I think that our Petsmart's are about the same in our area, I am not to thrilled with the quality of their stuff and the amount that they have. But we also have a Petco in our area & I like their stuff much more!! Except for the things I get on petedge.com, I go to Petco. I found their beds for the kitchen in Petco for $25 a piece, and they have the full zipped up cover,so they cant get to the foam. I even put them in the car sometimes to take them places cause they curl up in them like they do during the day. I would guess it reallyt depends on where you live as to how your pet stores are supplied.


----------



## The Fussy Puppy Gang (May 21, 2007)

Every manufacturer is different and if you shop online you want to make sure there's a size chart for you to use for each maker's line. Also, try to avoid wool lining if you don't know whether your dog is allergic to it or not. Some dogs are sensitive to wool. 
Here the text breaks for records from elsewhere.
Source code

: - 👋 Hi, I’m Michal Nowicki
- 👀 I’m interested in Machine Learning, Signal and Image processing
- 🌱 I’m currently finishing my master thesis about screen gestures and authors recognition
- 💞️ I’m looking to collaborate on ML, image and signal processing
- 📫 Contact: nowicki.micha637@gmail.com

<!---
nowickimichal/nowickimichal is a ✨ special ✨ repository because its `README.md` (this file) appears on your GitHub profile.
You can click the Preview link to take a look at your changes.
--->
For coats, most measurements will be your dog's length (nape of neck to base of tail) and chest (just behind the forelegs). If your dog has a lot of fur, make allowances for that when choosing the style. Like Kara said, if your dog is at the end of one size, go to the next size up.
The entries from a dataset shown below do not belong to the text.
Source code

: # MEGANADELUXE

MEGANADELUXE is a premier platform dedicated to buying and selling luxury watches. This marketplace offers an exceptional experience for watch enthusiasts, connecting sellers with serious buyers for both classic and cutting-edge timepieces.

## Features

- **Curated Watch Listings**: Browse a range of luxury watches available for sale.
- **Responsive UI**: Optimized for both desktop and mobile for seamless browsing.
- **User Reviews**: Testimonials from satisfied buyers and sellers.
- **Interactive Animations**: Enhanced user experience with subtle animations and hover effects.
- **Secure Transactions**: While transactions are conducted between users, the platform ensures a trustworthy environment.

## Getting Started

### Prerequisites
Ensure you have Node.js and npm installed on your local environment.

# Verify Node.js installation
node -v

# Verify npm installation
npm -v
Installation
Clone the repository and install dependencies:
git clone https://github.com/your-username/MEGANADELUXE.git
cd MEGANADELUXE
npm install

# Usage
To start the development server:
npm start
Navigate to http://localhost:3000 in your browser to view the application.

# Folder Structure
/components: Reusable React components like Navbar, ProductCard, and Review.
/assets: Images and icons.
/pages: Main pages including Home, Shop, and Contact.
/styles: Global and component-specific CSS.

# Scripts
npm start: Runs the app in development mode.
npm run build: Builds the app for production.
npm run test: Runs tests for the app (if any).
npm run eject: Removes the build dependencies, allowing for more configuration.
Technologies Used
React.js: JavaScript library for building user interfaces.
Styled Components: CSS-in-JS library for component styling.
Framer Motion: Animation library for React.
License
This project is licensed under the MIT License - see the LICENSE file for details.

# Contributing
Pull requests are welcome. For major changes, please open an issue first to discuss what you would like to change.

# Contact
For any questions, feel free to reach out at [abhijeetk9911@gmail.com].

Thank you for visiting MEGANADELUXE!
When choosing a style, it's good if you can see a photo, or get a good idea, of underside of the garment to see how much of a 'scoop' they allow for the male body part down there. If the coat doesn't have enough scoop, your pup might end up peeing on the tip of the belly portion of the coat. For some reason some manufacturers don't take this into account!

Velcro is the easiest on/off closure. 

Buttons, hooks, etc. can be cute and trendy but you'll be cursing that outfit as you wrestle with those on a wet garment and a fidgety dog.
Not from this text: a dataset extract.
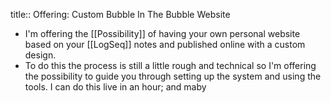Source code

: title:: Offering: Custom Bubble In The Bubble Website

- I'm offering the [[Possibility]] of having your own personal website based on your [[LogSeq]] notes and published online with a custom design.
- To do this the process is still a little rough and technical so I'm offering the possibility to guide you through setting up the system and using the tools. I can do this live in an hour; and maby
Pay attention to product quality! If it seems like too good of a deal, chances are it'll fall apart before he's worn it a handful of times. There are a lot of knock-offs out there that are happy to take your money for the cheapie items they sell.

My own personal take on dog clothing is that I want it to last at least as long as I expect my own outfits to last. Maybe even longer - I'm pretty hard on clothes. 

Hope you have fun shopping!

Wanda


----------



## Havtahava (Aug 20, 2006)

It is funny that you say that, Laurie, because our Petco is so bare bones in their supplies for dogs. They seem to have everything you want for cats, birds, reptiles, and even fish. Our Petsmart is much, much nicer for dogs. They seem to cater to the dog clientele and have great trainers, a doggy hotel and probably 60-70% of the store is focused on the dogs. It is interesting how the stores differ in areas.


----------



## Laurief (Nov 7, 2006)

That really is funny because it is EXACTLY the opposite here!! PetCo has lots and lots of dog stuff but petsmart hardly has only about 3 aisles of dog stuff , and like 4 aisles of fish, gerbils, cats etc


----------



## Thumper (Feb 18, 2007)

Yes! Here too! Maybe 3 aisles of dog stuff and then 2 aisles of food and treats, but the clothes are in a tiny section of one aisle. We don't have a Petco  So, I guess that is why I am queen of internet shopping. lol

Kara


----------



## Missy (Nov 6, 2006)

We are very lucky that we have a chain of specialty pet stores here called "especially for pets" and a believe it or not a stand alone pet store right in my town. They are both great for food and have all the great brands. But not so great on accessories and clothing (even though I said I would never dress my boys I am thinking of rain coats with hoods --how cute would that be.) But I find I can get treats and products that I use a lot of much cheaper on-line even with shipping.


----------



## good buddy (Feb 20, 2007)

lfung5 said:


> PETEDGE is my favorite for dog supplies at very discounted prices. I normally don't do any clothing with sleeves. I found my guys legs caught up in the sleeve before, so I keep it simple. I just ordered this coat in light blue.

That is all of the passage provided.